A Hora-A

Não tenho por Manuel Alegre uma admiração que vá para além daquela que ele me merece como cidadão com um passado de coragem cívica, e, no sentido dilatado do qualificativo, como homem de esquerda. Não o aprecio particularmente como poeta, apesar de reconhecer o valor simbólico ocupado pelas palavras de alguns dos seus poemas na disseminação de uma «cultura de oposição» ao regime derrubado em Abril. E não o considero por aí além como político com obra feita, apesar do recurso tonitruante da palavra, a que recorre, constar da minha memória individual das noites em que ouvia a Voz da Liberdade debitar pelas ondas hertzianas esperança e resistência. Nos últimos anos incomoda-me sobretudo a recorrente presunção de superioridade moral oferecida por um discurso demasiado datado e paternalista sobre Liberdade, Ética, Cultura, Pátria ou Democracia (assim mesmo, abusivamente pronunciados com maiúscula).

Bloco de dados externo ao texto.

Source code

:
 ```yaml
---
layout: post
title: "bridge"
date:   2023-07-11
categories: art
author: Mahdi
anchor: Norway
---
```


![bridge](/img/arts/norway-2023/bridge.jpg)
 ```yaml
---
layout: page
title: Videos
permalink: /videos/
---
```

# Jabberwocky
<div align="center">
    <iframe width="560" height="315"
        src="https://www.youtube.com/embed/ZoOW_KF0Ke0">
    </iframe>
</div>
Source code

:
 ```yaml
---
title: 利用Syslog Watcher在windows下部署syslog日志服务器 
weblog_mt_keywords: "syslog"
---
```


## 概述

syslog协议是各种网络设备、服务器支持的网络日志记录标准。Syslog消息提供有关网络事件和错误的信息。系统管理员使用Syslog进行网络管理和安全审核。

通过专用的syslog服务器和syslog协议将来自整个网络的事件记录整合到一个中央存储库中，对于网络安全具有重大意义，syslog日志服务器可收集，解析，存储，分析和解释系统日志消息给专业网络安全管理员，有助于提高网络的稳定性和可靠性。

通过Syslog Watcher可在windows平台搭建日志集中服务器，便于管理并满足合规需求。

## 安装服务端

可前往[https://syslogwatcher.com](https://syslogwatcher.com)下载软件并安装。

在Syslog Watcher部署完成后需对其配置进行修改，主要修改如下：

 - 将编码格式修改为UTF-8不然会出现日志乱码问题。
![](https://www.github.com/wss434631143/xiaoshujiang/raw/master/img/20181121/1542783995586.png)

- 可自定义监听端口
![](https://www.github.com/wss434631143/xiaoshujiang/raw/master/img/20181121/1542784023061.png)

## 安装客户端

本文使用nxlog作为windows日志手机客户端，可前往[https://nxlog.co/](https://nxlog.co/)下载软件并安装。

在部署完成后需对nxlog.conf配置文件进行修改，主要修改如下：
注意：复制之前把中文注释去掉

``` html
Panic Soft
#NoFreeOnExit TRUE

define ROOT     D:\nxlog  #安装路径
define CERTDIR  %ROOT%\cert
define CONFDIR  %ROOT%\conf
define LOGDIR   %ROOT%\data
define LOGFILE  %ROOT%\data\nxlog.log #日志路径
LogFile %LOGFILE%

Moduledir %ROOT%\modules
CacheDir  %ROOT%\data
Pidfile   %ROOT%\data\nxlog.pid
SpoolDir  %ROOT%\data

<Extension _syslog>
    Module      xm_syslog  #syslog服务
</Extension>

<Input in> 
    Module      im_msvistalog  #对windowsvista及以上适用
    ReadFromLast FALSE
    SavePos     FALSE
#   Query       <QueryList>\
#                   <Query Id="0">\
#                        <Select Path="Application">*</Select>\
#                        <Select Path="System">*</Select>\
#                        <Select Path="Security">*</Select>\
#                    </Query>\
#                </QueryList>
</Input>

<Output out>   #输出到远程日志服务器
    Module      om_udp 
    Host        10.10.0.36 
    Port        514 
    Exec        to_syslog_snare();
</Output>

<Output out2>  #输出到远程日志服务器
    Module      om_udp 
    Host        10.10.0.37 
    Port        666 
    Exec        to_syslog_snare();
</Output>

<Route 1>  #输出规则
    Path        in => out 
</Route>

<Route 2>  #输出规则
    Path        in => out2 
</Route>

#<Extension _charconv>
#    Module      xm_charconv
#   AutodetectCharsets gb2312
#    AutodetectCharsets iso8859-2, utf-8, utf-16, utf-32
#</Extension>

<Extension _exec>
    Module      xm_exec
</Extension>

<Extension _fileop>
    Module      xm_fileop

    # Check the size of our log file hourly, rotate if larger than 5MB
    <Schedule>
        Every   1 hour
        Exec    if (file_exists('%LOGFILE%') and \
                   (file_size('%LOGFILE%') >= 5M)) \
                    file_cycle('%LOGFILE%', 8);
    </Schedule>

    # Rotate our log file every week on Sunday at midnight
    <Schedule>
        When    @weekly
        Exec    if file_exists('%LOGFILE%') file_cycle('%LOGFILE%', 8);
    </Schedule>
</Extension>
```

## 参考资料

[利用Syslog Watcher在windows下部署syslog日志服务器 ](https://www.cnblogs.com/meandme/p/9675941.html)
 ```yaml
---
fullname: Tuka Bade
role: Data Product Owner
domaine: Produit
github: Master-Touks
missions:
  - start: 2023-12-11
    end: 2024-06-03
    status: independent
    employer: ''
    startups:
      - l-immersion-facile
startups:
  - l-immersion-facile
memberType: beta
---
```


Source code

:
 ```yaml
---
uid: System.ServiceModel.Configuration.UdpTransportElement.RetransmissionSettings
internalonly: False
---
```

Mas a verdade é que, perante as arengas vazias de humanidade, de emoção e de utopia dos amanuenses que nos têm governado, e face ao que Miguel Sousa Tavares qualifica hoje no Expresso como a ausência de «uma dimensão cultural e histórica exigível para o cargo que ocupa» comprovada por Cavaco, Alegre parece ser a escolha possível para ajudar a devolver a política à praça pública na qual, em Portugal, ela renasceu. A confirmar-se a candidatura (e a não existir mudança de projecto com o PS de Sócrates a exagerar o protagonismo, evidentemente), votarei em Alegre não porque o sinta como oráculo da Pátria, salvador do povo ou derradeiro avatar de D. Sebastião, mas porque o encaro como veículo para ajudar a exorcizar essa concepção puramente administrativista da política que nos tem subjugado. Já não será pouco.